The pipeline of personalized medicines for blood cancers is fit to burst, GlobalData warns.
Branding the development landscape “oversaturated,” the data and analytics company says there are more than 800 cell therapy prospects currently in the hopper for just five major blood cancers. Those cancers are acute lymphocytic leukemia (ALL), B-cell non-Hodgkin lymphoma (B-NHL), acute myeloid leukemia (AML), multiple myeloma and chronic lymphocytic leukemia.
The problem is especially pronounced in ALL, which has more than 300 drugs in the pipeline plus two that already boast FDA approvals, GlobalData points out.

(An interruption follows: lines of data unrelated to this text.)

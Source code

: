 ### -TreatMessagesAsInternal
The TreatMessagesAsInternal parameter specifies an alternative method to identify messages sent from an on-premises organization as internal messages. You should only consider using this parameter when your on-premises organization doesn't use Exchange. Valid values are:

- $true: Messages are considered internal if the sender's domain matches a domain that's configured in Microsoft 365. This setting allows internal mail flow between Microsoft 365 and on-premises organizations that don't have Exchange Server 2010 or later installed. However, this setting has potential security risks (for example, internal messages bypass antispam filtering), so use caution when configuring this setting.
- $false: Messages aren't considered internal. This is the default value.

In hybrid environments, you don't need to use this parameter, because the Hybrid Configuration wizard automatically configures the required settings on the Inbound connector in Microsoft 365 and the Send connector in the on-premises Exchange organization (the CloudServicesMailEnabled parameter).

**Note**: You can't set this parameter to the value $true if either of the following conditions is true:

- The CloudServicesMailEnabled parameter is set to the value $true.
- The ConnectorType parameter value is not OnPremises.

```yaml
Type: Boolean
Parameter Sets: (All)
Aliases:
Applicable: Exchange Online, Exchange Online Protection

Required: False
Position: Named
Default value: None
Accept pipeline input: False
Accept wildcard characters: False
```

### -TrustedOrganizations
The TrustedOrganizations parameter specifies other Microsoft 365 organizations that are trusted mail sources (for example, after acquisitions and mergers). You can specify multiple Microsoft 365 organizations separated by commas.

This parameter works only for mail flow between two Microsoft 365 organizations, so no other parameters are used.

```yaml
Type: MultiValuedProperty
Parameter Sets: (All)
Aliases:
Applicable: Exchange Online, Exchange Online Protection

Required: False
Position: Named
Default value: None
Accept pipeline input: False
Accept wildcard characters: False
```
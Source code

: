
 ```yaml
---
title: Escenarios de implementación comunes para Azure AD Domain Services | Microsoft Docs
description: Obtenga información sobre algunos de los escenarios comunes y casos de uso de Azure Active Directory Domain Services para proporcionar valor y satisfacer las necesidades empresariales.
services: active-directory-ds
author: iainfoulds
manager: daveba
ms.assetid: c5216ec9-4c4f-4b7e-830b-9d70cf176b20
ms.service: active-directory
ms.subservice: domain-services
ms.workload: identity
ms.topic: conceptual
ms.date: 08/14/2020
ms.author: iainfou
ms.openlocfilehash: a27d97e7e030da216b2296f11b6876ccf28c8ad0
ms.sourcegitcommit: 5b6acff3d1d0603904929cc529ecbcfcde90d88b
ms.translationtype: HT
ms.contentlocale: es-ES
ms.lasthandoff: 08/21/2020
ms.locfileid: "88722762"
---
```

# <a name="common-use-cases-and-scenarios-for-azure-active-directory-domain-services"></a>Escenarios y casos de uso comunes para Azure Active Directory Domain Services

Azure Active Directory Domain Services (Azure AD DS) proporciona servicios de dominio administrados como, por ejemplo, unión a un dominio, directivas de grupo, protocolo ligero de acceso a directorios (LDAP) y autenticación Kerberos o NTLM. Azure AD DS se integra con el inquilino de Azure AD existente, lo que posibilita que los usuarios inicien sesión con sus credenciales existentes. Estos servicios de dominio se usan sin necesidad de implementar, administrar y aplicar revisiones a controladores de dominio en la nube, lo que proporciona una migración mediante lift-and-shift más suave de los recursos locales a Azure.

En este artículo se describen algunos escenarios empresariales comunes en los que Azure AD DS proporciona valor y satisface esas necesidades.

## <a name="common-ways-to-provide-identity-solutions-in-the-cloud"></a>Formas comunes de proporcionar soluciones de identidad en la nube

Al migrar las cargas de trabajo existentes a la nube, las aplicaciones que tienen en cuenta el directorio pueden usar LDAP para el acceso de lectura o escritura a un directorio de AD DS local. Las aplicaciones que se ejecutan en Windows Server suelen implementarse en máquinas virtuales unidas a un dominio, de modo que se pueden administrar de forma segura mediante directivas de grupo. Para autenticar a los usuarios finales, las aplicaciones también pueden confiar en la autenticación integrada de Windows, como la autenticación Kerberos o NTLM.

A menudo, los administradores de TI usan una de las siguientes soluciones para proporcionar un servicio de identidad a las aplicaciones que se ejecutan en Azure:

Novartis’ chimeric antigen receptor T-cell (CAR-T) therapy Kymriah won its ALL nod back in 2017. Meanwhile, Gilead Sciences’ T-cell immunotherapy Tecartus picked up its ALL indication in October.

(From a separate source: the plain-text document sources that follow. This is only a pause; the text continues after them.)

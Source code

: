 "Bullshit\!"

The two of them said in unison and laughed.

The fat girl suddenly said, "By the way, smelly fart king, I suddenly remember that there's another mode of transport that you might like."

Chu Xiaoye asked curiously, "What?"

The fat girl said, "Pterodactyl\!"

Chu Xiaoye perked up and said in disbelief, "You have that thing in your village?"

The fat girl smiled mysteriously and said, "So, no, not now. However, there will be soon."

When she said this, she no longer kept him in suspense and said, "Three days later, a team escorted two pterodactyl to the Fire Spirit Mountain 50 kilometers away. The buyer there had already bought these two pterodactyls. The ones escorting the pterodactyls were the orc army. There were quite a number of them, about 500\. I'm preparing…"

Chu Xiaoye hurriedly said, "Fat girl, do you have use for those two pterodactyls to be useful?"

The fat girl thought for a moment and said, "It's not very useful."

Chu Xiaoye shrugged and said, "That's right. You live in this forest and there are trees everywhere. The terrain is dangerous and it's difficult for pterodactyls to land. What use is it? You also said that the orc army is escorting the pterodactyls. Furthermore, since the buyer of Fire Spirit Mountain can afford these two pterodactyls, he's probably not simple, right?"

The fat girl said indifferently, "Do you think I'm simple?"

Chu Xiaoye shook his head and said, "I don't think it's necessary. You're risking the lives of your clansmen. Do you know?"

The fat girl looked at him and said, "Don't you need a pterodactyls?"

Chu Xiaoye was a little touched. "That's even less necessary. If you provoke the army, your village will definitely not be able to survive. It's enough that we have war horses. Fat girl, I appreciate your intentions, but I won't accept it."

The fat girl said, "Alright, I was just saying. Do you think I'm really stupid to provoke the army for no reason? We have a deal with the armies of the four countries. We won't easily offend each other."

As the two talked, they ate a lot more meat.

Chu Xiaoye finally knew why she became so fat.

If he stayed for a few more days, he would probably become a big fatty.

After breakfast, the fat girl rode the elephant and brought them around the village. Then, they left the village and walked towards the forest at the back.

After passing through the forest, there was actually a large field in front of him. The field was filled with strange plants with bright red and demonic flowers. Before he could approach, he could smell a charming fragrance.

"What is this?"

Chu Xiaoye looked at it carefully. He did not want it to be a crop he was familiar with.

“Despite the market size for B-NHL being at least five times the size of ALL, B-NHL has a smaller pipeline of cell therapies,” Sakis Paliouras, Ph.D., managing oncology and hematology analyst at GlobalData, said in a statement. “This means that, given the rarity of the disease, the ALL pipeline is congested,” he said, adding that most ALL CAR-Ts in the pipeline “will never reach the market due to strategic decisions, potentially prioritizing other cancers.”

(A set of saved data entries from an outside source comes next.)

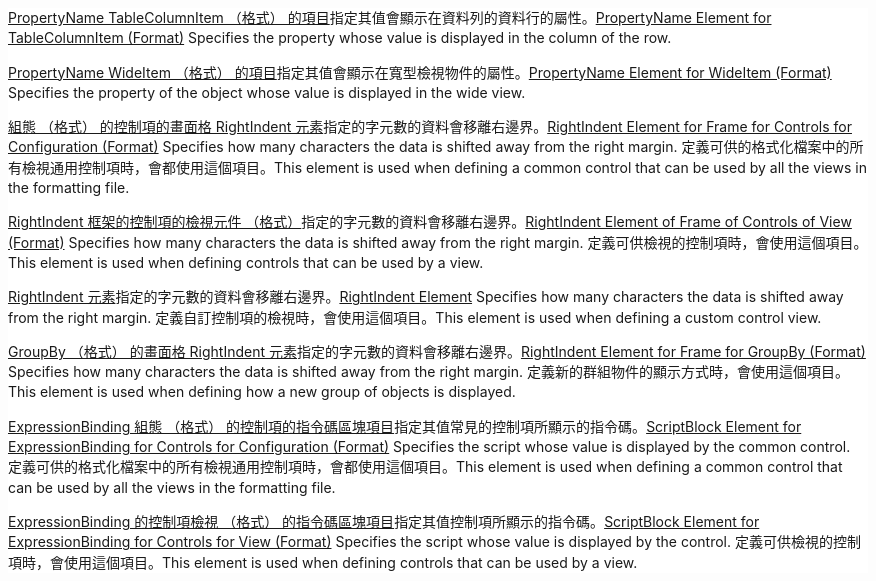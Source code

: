<span data-ttu-id="ffc15-298">[PropertyName TableColumnItem （格式） 的項目](./propertyname-element-for-tablecolumnitem-for-tablecontrol-format.md)指定其值會顯示在資料列的資料行的屬性。</span><span class="sxs-lookup"><span data-stu-id="ffc15-298">[PropertyName Element for TableColumnItem (Format)](./propertyname-element-for-tablecolumnitem-for-tablecontrol-format.md) Specifies the property whose value is displayed in the column of the row.</span></span>

<span data-ttu-id="ffc15-299">[PropertyName WideItem （格式） 的項目](./propertyname-element-for-wideitem-for-widecontrol-format.md)指定其值會顯示在寬型檢視物件的屬性。</span><span class="sxs-lookup"><span data-stu-id="ffc15-299">[PropertyName Element for WideItem (Format)](./propertyname-element-for-wideitem-for-widecontrol-format.md) Specifies the property of the object whose value is displayed in the wide view.</span></span>

<span data-ttu-id="ffc15-300">[組態 （格式） 的控制項的畫面格 RightIndent 元素](./rightindent-element-for-frame-for-controls-for-configuration-format.md)指定的字元數的資料會移離右邊界。</span><span class="sxs-lookup"><span data-stu-id="ffc15-300">[RightIndent Element for Frame for Controls for Configuration (Format)](./rightindent-element-for-frame-for-controls-for-configuration-format.md) Specifies how many characters the data is shifted away from the right margin.</span></span> <span data-ttu-id="ffc15-301">定義可供的格式化檔案中的所有檢視通用控制項時，會都使用這個項目。</span><span class="sxs-lookup"><span data-stu-id="ffc15-301">This element is used when defining a common control that can be used by all the views in the formatting file.</span></span>

<span data-ttu-id="ffc15-302">[RightIndent 框架的控制項的檢視元件 （格式）](./rightindent-element-for-frame-for-controls-for-view-format.md)指定的字元數的資料會移離右邊界。</span><span class="sxs-lookup"><span data-stu-id="ffc15-302">[RightIndent Element of Frame of Controls of View (Format)](./rightindent-element-for-frame-for-controls-for-view-format.md) Specifies how many characters the data is shifted away from the right margin.</span></span> <span data-ttu-id="ffc15-303">定義可供檢視的控制項時，會使用這個項目。</span><span class="sxs-lookup"><span data-stu-id="ffc15-303">This element is used when defining controls that can be used by a view.</span></span>

<span data-ttu-id="ffc15-304">[RightIndent 元素](./rightindent-element-for-frame-for-customcontrol-for-view-format.md)指定的字元數的資料會移離右邊界。</span><span class="sxs-lookup"><span data-stu-id="ffc15-304">[RightIndent Element](./rightindent-element-for-frame-for-customcontrol-for-view-format.md) Specifies how many characters the data is shifted away from the right margin.</span></span> <span data-ttu-id="ffc15-305">定義自訂控制項的檢視時，會使用這個項目。</span><span class="sxs-lookup"><span data-stu-id="ffc15-305">This element is used when defining a custom control view.</span></span>

<span data-ttu-id="ffc15-306">[GroupBy （格式） 的畫面格 RightIndent 元素](./rightindent-element-for-frame-for-groupby-format.md)指定的字元數的資料會移離右邊界。</span><span class="sxs-lookup"><span data-stu-id="ffc15-306">[RightIndent Element for Frame for GroupBy (Format)](./rightindent-element-for-frame-for-groupby-format.md) Specifies how many characters the data is shifted away from the right margin.</span></span> <span data-ttu-id="ffc15-307">定義新的群組物件的顯示方式時，會使用這個項目。</span><span class="sxs-lookup"><span data-stu-id="ffc15-307">This element is used when defining how a new group of objects is displayed.</span></span>

<span data-ttu-id="ffc15-308">[ExpressionBinding 組態 （格式） 的控制項的指令碼區塊項目](./scriptblock-element-for-expressionbinding-for-controls-for-configuration-format.md)指定其值常見的控制項所顯示的指令碼。</span><span class="sxs-lookup"><span data-stu-id="ffc15-308">[ScriptBlock Element for ExpressionBinding for Controls for Configuration (Format)](./scriptblock-element-for-expressionbinding-for-controls-for-configuration-format.md) Specifies the script whose value is displayed by the common control.</span></span> <span data-ttu-id="ffc15-309">定義可供的格式化檔案中的所有檢視通用控制項時，會都使用這個項目。</span><span class="sxs-lookup"><span data-stu-id="ffc15-309">This element is used when defining a common control that can be used by all the views in the formatting file.</span></span>

<span data-ttu-id="ffc15-310">[ExpressionBinding 的控制項檢視 （格式） 的指令碼區塊項目](./scriptblock-element-for-expressionbinding-for-controls-for-view-format.md)指定其值控制項所顯示的指令碼。</span><span class="sxs-lookup"><span data-stu-id="ffc15-310">[ScriptBlock Element for ExpressionBinding for Controls for View (Format)](./scriptblock-element-for-expressionbinding-for-controls-for-view-format.md) Specifies the script whose value is displayed by the control.</span></span> <span data-ttu-id="ffc15-311">定義可供檢視的控制項時，會使用這個項目。</span><span class="sxs-lookup"><span data-stu-id="ffc15-311">This element is used when defining controls that can be used by a view.</span></span>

Gilead’s and Novartis’ success in hematological cancers has ushered in an “abundance” of clinical cell therapy candidates, Paliouras said. The analyst noted that oncology differs from other therapeutic fields such as cardiology or immunology, where it’s typical for there to be “a large number of products with similar attributes.”
“If all of the in-development drugs for blood cancer got the go-ahead from the FDA, competition would be much too fierce,” Paliouras added.
“Me-too” and “late-to-market” drugs will carry a high risk of poor performance, GlobalData notes. The analytics firm also points out that around 80% of the cell therapy pipeline is autologous, despite the “significant advantages” that allogeneic therapies could hold.
Autologous cell therapies are made by modifying a patient’s own cells, while allogeneic therapies utilize cells from healthy donors. Allogeneic cell therapies, also known as “off-the-shelf” treatments, have yet to make it out of the clinic.
All told, the global cell therapy market in oncology is expected to surpass $37 billion by 2028, GlobalData says.
Meanwhile, balancing demand with manufacturing capacity has proven to be one major challenge for commercial CAR-T players. Last summer, Bristol Myers Squibb said demand for its newly launched multiple myeloma CAR-T Abecma was outstripping its production capabilities, which the company blamed on the need to reserve manufacturing slots to make each patient’s personalized therapy plus an industrywide shortage of viral vectors, which are used to deliver cell therapies.
Allogeneic cell therapies’ use of donor cells, rather than a patient’s own, has been heralded as a potential way to increase supply and slash manufacturing timelines, which would in turn get more cancer therapies to patients.
One other cell therapy pitfall on the horizon is pricing and access. As more companies mount the FDA “approval hurdle” with their cell and gene therapies, the challenge will be to deliver those treatments in a way that minimizes “cost shocks” to the system, Brett Sahli, assistant vice president of pharmaceutical trade relations at Prime Therapeutics, said on a recent Fierce Biotech panel.
In ultra-rare conditions, meanwhile, it’s likely payers will get “better and better” at finding ways to cover the next-gen meds, Institute for Clinical and Economic Review President Steven Pearson, M.D., added during the panel. For more prevalent diseases, coverage talks could present entirely new challenges and potentially open the door to government scrutiny and price controls.